-- Available records follows --
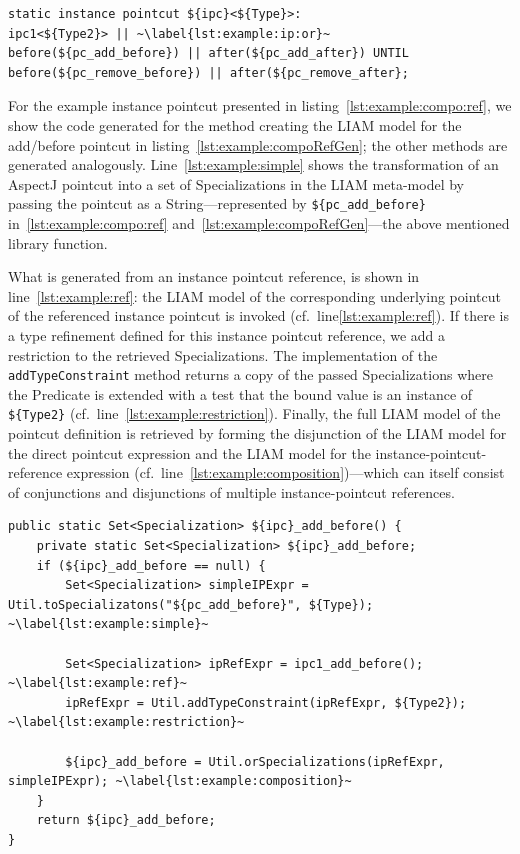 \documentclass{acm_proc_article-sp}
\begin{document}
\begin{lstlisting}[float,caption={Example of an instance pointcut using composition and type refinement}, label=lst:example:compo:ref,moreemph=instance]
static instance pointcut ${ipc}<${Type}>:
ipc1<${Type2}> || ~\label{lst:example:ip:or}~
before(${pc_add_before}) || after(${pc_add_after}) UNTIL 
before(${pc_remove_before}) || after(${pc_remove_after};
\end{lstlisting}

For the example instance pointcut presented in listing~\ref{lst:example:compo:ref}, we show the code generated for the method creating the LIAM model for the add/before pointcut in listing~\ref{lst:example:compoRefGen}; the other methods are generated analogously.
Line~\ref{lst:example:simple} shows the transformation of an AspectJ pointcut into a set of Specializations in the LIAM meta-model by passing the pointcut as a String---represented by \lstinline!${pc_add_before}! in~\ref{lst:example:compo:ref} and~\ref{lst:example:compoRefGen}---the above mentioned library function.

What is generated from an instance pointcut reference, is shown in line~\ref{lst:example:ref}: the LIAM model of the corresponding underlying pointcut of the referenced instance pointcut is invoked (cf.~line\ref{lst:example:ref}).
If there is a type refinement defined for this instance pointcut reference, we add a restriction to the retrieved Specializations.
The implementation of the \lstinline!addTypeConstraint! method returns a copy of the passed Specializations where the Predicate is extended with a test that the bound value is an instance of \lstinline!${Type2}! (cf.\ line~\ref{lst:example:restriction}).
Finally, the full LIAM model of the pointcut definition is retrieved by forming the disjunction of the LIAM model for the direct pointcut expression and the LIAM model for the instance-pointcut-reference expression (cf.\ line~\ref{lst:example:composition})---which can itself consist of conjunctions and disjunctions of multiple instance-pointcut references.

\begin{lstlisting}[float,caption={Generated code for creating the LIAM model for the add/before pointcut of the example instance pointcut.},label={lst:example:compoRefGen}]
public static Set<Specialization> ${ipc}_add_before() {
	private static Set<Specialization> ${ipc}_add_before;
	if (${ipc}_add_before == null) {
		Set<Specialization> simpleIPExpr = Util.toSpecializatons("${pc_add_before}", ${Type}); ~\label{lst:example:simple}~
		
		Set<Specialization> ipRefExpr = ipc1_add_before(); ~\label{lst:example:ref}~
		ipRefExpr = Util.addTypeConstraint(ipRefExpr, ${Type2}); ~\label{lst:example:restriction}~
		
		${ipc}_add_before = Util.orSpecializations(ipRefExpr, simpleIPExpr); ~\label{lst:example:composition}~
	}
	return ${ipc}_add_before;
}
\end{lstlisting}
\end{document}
-- Available records concluded --
-- Available records follows --
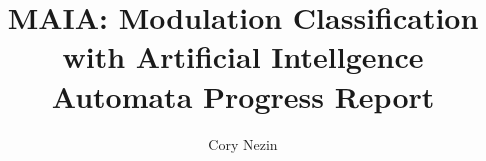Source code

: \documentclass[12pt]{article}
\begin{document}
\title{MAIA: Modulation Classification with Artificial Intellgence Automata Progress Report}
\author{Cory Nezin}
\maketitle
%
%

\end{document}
-- Available records concluded --
Your goal: Within the data above, pick out all lines holding the word "instance".

Answer to the exercise:
\begin{lstlisting}[float,caption={Example of an instance pointcut using composition and type refinement}, label=lst:example:compo:ref,moreemph=instance]
static instance pointcut ${ipc}<${Type}>:
For the example instance pointcut presented in listing~\ref{lst:example:compo:ref}, we show the code generated for the method creating the LIAM model for the add/before pointcut in listing~\ref{lst:example:compoRefGen}; the other methods are generated analogously.
What is generated from an instance pointcut reference, is shown in line~\ref{lst:example:ref}: the LIAM model of the corresponding underlying pointcut of the referenced instance pointcut is invoked (cf.~line\ref{lst:example:ref}).
If there is a type refinement defined for this instance pointcut reference, we add a restriction to the retrieved Specializations.
The implementation of the \lstinline!addTypeConstraint! method returns a copy of the passed Specializations where the Predicate is extended with a test that the bound value is an instance of \lstinline!${Type2}! (cf.\ line~\ref{lst:example:restriction}).
Finally, the full LIAM model of the pointcut definition is retrieved by forming the disjunction of the LIAM model for the direct pointcut expression and the LIAM model for the instance-pointcut-reference expression (cf.\ line~\ref{lst:example:composition})---which can itself consist of conjunctions and disjunctions of multiple instance-pointcut references.
\begin{lstlisting}[float,caption={Generated code for creating the LIAM model for the add/before pointcut of the example instance pointcut.},label={lst:example:compoRefGen}]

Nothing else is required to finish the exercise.